* DATA PROVIDED *
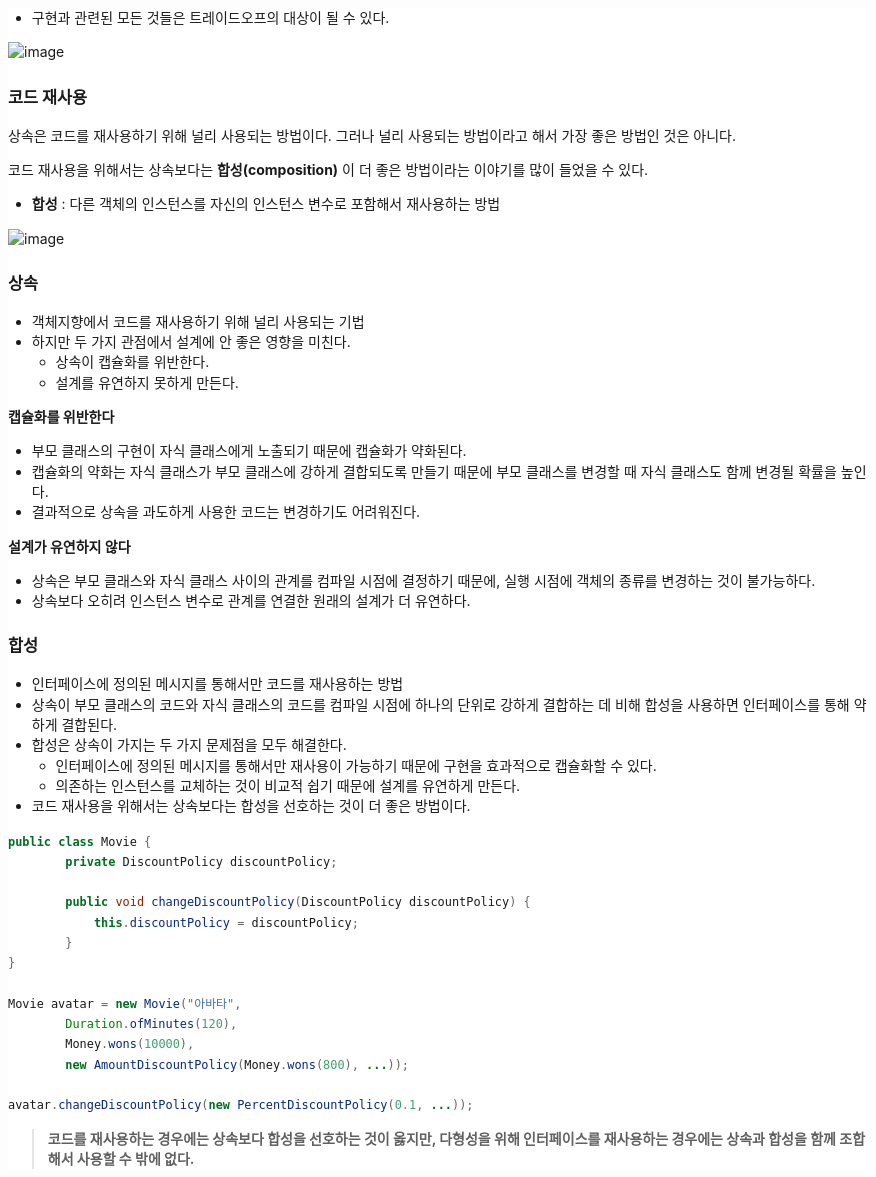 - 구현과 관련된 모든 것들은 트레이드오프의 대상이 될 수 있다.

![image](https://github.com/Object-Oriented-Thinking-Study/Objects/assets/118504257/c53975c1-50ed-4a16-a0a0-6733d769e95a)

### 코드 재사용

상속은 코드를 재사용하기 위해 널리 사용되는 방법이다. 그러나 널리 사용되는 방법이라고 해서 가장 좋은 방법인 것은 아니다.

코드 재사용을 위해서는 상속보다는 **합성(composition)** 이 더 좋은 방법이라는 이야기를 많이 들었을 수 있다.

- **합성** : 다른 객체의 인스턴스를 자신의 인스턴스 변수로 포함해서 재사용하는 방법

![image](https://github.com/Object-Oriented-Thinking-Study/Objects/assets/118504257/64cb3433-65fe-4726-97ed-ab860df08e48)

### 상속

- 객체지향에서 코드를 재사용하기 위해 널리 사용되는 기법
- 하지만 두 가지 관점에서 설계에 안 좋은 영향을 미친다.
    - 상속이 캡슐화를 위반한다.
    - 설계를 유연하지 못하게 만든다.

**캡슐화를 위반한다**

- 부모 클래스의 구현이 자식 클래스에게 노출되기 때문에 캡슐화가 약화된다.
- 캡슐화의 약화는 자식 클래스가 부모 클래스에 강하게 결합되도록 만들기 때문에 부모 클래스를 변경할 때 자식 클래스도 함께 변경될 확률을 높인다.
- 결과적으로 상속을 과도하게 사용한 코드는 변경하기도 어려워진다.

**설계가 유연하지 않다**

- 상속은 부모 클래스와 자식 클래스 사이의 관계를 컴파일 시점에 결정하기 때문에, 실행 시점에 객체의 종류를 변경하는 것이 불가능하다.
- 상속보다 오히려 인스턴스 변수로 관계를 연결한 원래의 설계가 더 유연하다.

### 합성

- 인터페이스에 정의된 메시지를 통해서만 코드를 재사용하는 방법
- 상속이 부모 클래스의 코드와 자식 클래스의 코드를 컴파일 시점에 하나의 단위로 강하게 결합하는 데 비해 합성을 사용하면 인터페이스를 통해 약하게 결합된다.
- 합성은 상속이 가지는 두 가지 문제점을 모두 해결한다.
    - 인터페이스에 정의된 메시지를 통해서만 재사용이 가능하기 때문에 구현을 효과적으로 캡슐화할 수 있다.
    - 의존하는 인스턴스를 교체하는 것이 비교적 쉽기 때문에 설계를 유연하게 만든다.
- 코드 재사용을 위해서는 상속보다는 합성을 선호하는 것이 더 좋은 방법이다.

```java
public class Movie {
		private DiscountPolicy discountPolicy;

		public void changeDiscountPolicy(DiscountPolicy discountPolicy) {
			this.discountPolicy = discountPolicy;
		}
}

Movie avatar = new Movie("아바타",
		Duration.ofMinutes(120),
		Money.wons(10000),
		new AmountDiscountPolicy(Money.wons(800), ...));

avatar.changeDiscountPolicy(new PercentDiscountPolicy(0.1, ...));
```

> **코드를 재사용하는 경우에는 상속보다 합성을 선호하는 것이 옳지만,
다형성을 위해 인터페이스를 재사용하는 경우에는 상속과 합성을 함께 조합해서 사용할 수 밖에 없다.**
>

* HOW TO COMPLETE THIS TASK *
Copy down every line of the entries containing the word "Movie".

* OUTPUT OF THE EXERCISE *
public class Movie {
Movie avatar = new Movie("아바타",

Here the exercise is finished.